> [Action item]: Exactly the lines from the one containing "Un surensemble de" through the end of the entries, both ends included, are to be output.
*** Provided material Section Begins ***
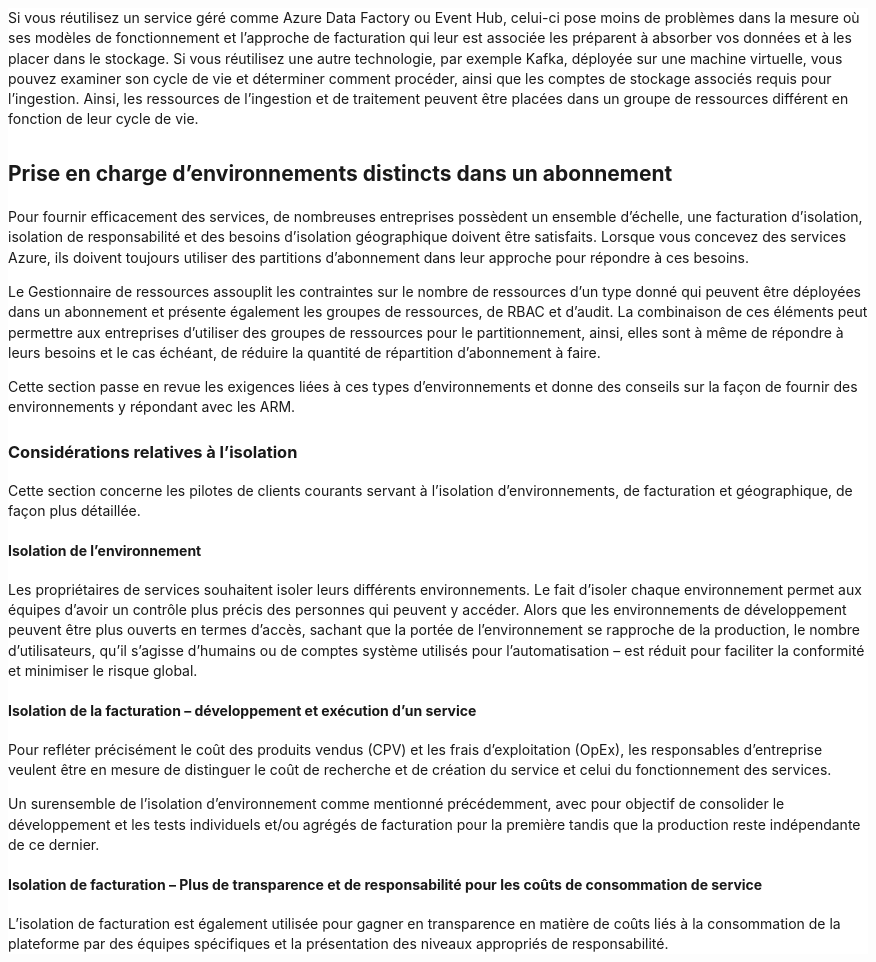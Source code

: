 Si vous réutilisez un service géré comme Azure Data Factory ou Event Hub, celui-ci pose moins de problèmes dans la mesure où ses modèles de fonctionnement et l’approche de facturation qui leur est associée les préparent à absorber vos données et à les placer dans le stockage. Si vous réutilisez une autre technologie, par exemple Kafka, déployée sur une machine virtuelle, vous pouvez examiner son cycle de vie et déterminer comment procéder, ainsi que les comptes de stockage associés requis pour l’ingestion. Ainsi, les ressources de l’ingestion et de traitement peuvent être placées dans un groupe de ressources différent en fonction de leur cycle de vie.

## Prise en charge d’environnements distincts dans un abonnement

Pour fournir efficacement des services, de nombreuses entreprises possèdent un ensemble d’échelle, une facturation d’isolation, isolation de responsabilité et des besoins d’isolation géographique doivent être satisfaits. Lorsque vous concevez des services Azure, ils doivent toujours utiliser des partitions d’abonnement dans leur approche pour répondre à ces besoins.

Le Gestionnaire de ressources assouplit les contraintes sur le nombre de ressources d’un type donné qui peuvent être déployées dans un abonnement et présente également les groupes de ressources, de RBAC et d’audit. La combinaison de ces éléments peut permettre aux entreprises d’utiliser des groupes de ressources pour le partitionnement, ainsi, elles sont à même de répondre à leurs besoins et le cas échéant, de réduire la quantité de répartition d’abonnement à faire.

Cette section passe en revue les exigences liées à ces types d’environnements et donne des conseils sur la façon de fournir des environnements y répondant avec les ARM.

### Considérations relatives à l’isolation

Cette section concerne les pilotes de clients courants servant à l’isolation d’environnements, de facturation et géographique, de façon plus détaillée.

#### Isolation de l’environnement

Les propriétaires de services souhaitent isoler leurs différents environnements. Le fait d’isoler chaque environnement permet aux équipes d’avoir un contrôle plus précis des personnes qui peuvent y accéder. Alors que les environnements de développement peuvent être plus ouverts en termes d’accès, sachant que la portée de l’environnement se rapproche de la production, le nombre d’utilisateurs, qu’il s’agisse d’humains ou de comptes système utilisés pour l’automatisation – est réduit pour faciliter la conformité et minimiser le risque global.

#### Isolation de la facturation – développement et exécution d’un service

Pour refléter précisément le coût des produits vendus (CPV) et les frais d’exploitation (OpEx), les responsables d’entreprise veulent être en mesure de distinguer le coût de recherche et de création du service et celui du fonctionnement des services.

Un surensemble de l’isolation d’environnement comme mentionné précédemment, avec pour objectif de consolider le développement et les tests individuels et/ou agrégés de facturation pour la première tandis que la production reste indépendante de ce dernier.

#### Isolation de facturation – Plus de transparence et de responsabilité pour les coûts de consommation de service

L’isolation de facturation est également utilisée pour gagner en transparence en matière de coûts liés à la consommation de la plateforme par des équipes spécifiques et la présentation des niveaux appropriés de responsabilité.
*** Provided material Section Ends ***
> [Output of the exercise]:
Un surensemble de l’isolation d’environnement comme mentionné précédemment, avec pour objectif de consolider le développement et les tests individuels et/ou agrégés de facturation pour la première tandis que la production reste indépendante de ce dernier.

#### Isolation de facturation – Plus de transparence et de responsabilité pour les coûts de consommation de service

L’isolation de facturation est également utilisée pour gagner en transparence en matière de coûts liés à la consommation de la plateforme par des équipes spécifiques et la présentation des niveaux appropriés de responsabilité.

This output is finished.